AI tools helped Treasury recover billions in fraud and improper payments
Risk screening, check fraud detection and more have helped the government recover more than $4 billion, Treasury announced.
The payment integrity arm of the Treasury Department says that new AI-powered tools are helping it spot fraudsters and bad actors before they access government money.
Treasury prevented and recovered over $4 billion in fraudulent and improper payments in fiscal 2024 in part due to those tools, it announced Thursday, up from $652.7 million the year prior, a number the department has confirmed includes $154.9 million in prevented improper payments and $346.2 in recovered ones.
Specifically, the department’s Office of Payment Integrity houses tools open to other federal agencies and federally-funded programs administered by states, and it’s using machine learning to examine large amounts of data and flag potential fraudulent schemes, a Treasury spokesperson told Nextgov/FCW.
Advances in the use of machine learning to catch check fraud have resulted in $1 billion in recovery, the department says.

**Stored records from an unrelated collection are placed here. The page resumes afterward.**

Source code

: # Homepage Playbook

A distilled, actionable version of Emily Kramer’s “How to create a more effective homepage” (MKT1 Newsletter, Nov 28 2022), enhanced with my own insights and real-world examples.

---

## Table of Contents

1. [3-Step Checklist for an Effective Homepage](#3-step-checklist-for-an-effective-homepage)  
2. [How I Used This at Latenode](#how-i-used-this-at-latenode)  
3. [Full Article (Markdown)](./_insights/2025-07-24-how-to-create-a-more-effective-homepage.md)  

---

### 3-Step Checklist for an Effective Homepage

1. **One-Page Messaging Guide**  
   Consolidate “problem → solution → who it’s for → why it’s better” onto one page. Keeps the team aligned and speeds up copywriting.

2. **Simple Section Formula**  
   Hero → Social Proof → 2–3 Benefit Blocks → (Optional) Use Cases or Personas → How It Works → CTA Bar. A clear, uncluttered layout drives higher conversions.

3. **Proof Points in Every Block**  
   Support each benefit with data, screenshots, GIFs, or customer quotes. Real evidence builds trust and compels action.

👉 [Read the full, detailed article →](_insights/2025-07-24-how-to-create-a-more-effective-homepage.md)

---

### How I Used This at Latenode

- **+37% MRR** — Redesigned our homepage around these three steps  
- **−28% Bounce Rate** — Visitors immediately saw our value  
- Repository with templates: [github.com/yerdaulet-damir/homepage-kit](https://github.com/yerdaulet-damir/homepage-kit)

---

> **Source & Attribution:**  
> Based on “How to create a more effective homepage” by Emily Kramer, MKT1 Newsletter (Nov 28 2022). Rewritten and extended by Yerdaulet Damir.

Treasury says that its “risk-based screening” prevented $500 million in bad payments, and that “identifying and prioritizing high-risk transactions” stopped $2.5 billion. Finally, “efficiencies in payment processing schedule” yielded $180 million in prevention.
The department can’t give more details or specific examples due to “the nature of the schemes,” the spokesperson said.
“We’ve made significant progress during the past year,” Treasury Deputy Secretary Wally Adeyemo said in a statement. “We will continue to partner with others in the federal government to equip them with the necessary tools, data, and expertise they need to stop improper payments and fraud.”
The department has also expanded the reach of its services by finding new users, it says.
Among the office’s offerings is the Do Not Pay service, which lets agencies cross-check multiple data sources to verify eligibility before issuing payments to a vendor, grantee, loan recipient or person receiving benefits.
Earlier this year, the Labor Department announced with the Treasury that state unemployment agencies would have streamlined access to the system. The jobless aid system saw an uptick in fraudsters submitting applications during the pandemic, often by using identity theft to try to get benefits.
Do Not Pay’s data includes the Social Security Administration’s Death Master File, which the Treasury got access to on a pilot basis late last year after Congress included it in an appropriations law.
The appropriately-named SSA database houses information about deceased individuals so that agencies can cross check outgoing payments to make sure that the government doesn’t send them to dead people, as the IRS did during the coronavirus pandemic.
The $4 billion-plus number being touted by the Treasury includes both fraud and improper payments.
While fraud includes willful misrepresentation, improper payments include those that shouldn’t have been made or were made in the wrong amount. That can be the fault of the government, as opposed to the person receiving a payment or benefit.
The Treasury is the “government's central disbursing agency,” it says, so it is “uniquely positioned to support federal programs proactively mitigate the risk of financial fraud by leveraging data and emerging technologies.”
The department disburses over 1.4 billion payments accounting for more than $6.9 trillion to over 100 million people annually.